(Data to examine)
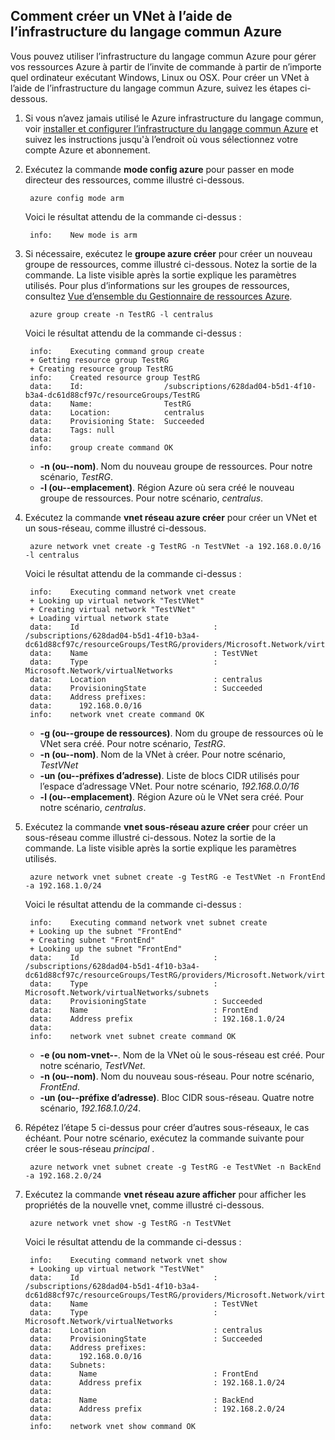 ## <a name="how-to-create-a-vnet-using-the-azure-cli"></a>Comment créer un VNet à l’aide de l’infrastructure du langage commun Azure

Vous pouvez utiliser l’infrastructure du langage commun Azure pour gérer vos ressources Azure à partir de l’invite de commande à partir de n’importe quel ordinateur exécutant Windows, Linux ou OSX. Pour créer un VNet à l’aide de l’infrastructure du langage commun Azure, suivez les étapes ci-dessous.

1. Si vous n’avez jamais utilisé le Azure infrastructure du langage commun, voir [installer et configurer l’infrastructure du langage commun Azure](../articles/xplat-cli-install.md) et suivez les instructions jusqu'à l’endroit où vous sélectionnez votre compte Azure et abonnement.
2. Exécutez la commande **mode config azure** pour passer en mode directeur des ressources, comme illustré ci-dessous.

        azure config mode arm

    Voici le résultat attendu de la commande ci-dessus :

        info:    New mode is arm

3. Si nécessaire, exécutez le **groupe azure créer** pour créer un nouveau groupe de ressources, comme illustré ci-dessous. Notez la sortie de la commande. La liste visible après la sortie explique les paramètres utilisés. Pour plus d’informations sur les groupes de ressources, consultez [Vue d’ensemble du Gestionnaire de ressources Azure](../articles/virtual-network/resource-group-overview.md#resource-groups).

        azure group create -n TestRG -l centralus

    Voici le résultat attendu de la commande ci-dessus :

        info:    Executing command group create
        + Getting resource group TestRG
        + Creating resource group TestRG
        info:    Created resource group TestRG
        data:    Id:                  /subscriptions/628dad04-b5d1-4f10-b3a4-dc61d88cf97c/resourceGroups/TestRG
        data:    Name:                TestRG
        data:    Location:            centralus
        data:    Provisioning State:  Succeeded
        data:    Tags: null
        data:
        info:    group create command OK

    - **-n (ou--nom)**. Nom du nouveau groupe de ressources. Pour notre scénario, *TestRG*.
    - **-l (ou--emplacement)**. Région Azure où sera créé le nouveau groupe de ressources. Pour notre scénario, *centralus*.

4. Exécutez la commande **vnet réseau azure créer** pour créer un VNet et un sous-réseau, comme illustré ci-dessous. 

        azure network vnet create -g TestRG -n TestVNet -a 192.168.0.0/16 -l centralus

    Voici le résultat attendu de la commande ci-dessus :

        info:    Executing command network vnet create
        + Looking up virtual network "TestVNet"
        + Creating virtual network "TestVNet"
        + Loading virtual network state
        data:    Id                              : /subscriptions/628dad04-b5d1-4f10-b3a4-dc61d88cf97c/resourceGroups/TestRG/providers/Microsoft.Network/virtualNetworks/TestVNet2
        data:    Name                            : TestVNet
        data:    Type                            : Microsoft.Network/virtualNetworks
        data:    Location                        : centralus
        data:    ProvisioningState               : Succeeded
        data:    Address prefixes:
        data:      192.168.0.0/16
        info:    network vnet create command OK

    - **-g (ou--groupe de ressources)**. Nom du groupe de ressources où le VNet sera créé. Pour notre scénario, *TestRG*.
    - **-n (ou--nom)**. Nom de la VNet à créer. Pour notre scénario, *TestVNet*
    - **-un (ou--préfixes d’adresse)**. Liste de blocs CIDR utilisés pour l’espace d’adressage VNet. Pour notre scénario, *192.168.0.0/16*
    - **-l (ou--emplacement)**. Région Azure où le VNet sera créé. Pour notre scénario, *centralus*.

5. Exécutez la commande **vnet sous-réseau azure créer** pour créer un sous-réseau comme illustré ci-dessous. Notez la sortie de la commande. La liste visible après la sortie explique les paramètres utilisés.

        azure network vnet subnet create -g TestRG -e TestVNet -n FrontEnd -a 192.168.1.0/24

    Voici le résultat attendu de la commande ci-dessus :

        info:    Executing command network vnet subnet create
        + Looking up the subnet "FrontEnd"
        + Creating subnet "FrontEnd"
        + Looking up the subnet "FrontEnd"
        data:    Id                              : /subscriptions/628dad04-b5d1-4f10-b3a4-dc61d88cf97c/resourceGroups/TestRG/providers/Microsoft.Network/virtualNetworks/TestVNet/subnets/FrontEnd
        data:    Type                            : Microsoft.Network/virtualNetworks/subnets
        data:    ProvisioningState               : Succeeded
        data:    Name                            : FrontEnd
        data:    Address prefix                  : 192.168.1.0/24
        data:
        info:    network vnet subnet create command OK

    - **-e (ou nom-vnet--**. Nom de la VNet où le sous-réseau est créé. Pour notre scénario, *TestVNet*.
    - **-n (ou--nom)**. Nom du nouveau sous-réseau. Pour notre scénario, *FrontEnd*.
    - **-un (ou--préfixe d’adresse)**. Bloc CIDR sous-réseau. Quatre notre scénario, *192.168.1.0/24*.

6. Répétez l’étape 5 ci-dessus pour créer d’autres sous-réseaux, le cas échéant. Pour notre scénario, exécutez la commande suivante pour créer le sous-réseau *principal* .

        azure network vnet subnet create -g TestRG -e TestVNet -n BackEnd -a 192.168.2.0/24

4. Exécutez la commande **vnet réseau azure afficher** pour afficher les propriétés de la nouvelle vnet, comme illustré ci-dessous.

        azure network vnet show -g TestRG -n TestVNet

    Voici le résultat attendu de la commande ci-dessus :

        info:    Executing command network vnet show
        + Looking up virtual network "TestVNet"
        data:    Id                              : /subscriptions/628dad04-b5d1-4f10-b3a4-dc61d88cf97c/resourceGroups/TestRG/providers/Microsoft.Network/virtualNetworks/TestVNet
        data:    Name                            : TestVNet
        data:    Type                            : Microsoft.Network/virtualNetworks
        data:    Location                        : centralus
        data:    ProvisioningState               : Succeeded
        data:    Address prefixes:
        data:      192.168.0.0/16
        data:    Subnets:
        data:      Name                          : FrontEnd
        data:      Address prefix                : 192.168.1.0/24
        data:
        data:      Name                          : BackEnd
        data:      Address prefix                : 192.168.2.0/24
        data:
        info:    network vnet show command OK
(End Data to examine)
*The problem*. Show the lines above that have the word "virtualNetworks".

*Solution to this exercise*.
        data:    Id                              : /subscriptions/628dad04-b5d1-4f10-b3a4-dc61d88cf97c/resourceGroups/TestRG/providers/Microsoft.Network/virtualNetworks/TestVNet2
        data:    Type                            : Microsoft.Network/virtualNetworks
        data:    Id                              : /subscriptions/628dad04-b5d1-4f10-b3a4-dc61d88cf97c/resourceGroups/TestRG/providers/Microsoft.Network/virtualNetworks/TestVNet/subnets/FrontEnd
        data:    Type                            : Microsoft.Network/virtualNetworks/subnets
        data:    Id                              : /subscriptions/628dad04-b5d1-4f10-b3a4-dc61d88cf97c/resourceGroups/TestRG/providers/Microsoft.Network/virtualNetworks/TestVNet
        data:    Type                            : Microsoft.Network/virtualNetworks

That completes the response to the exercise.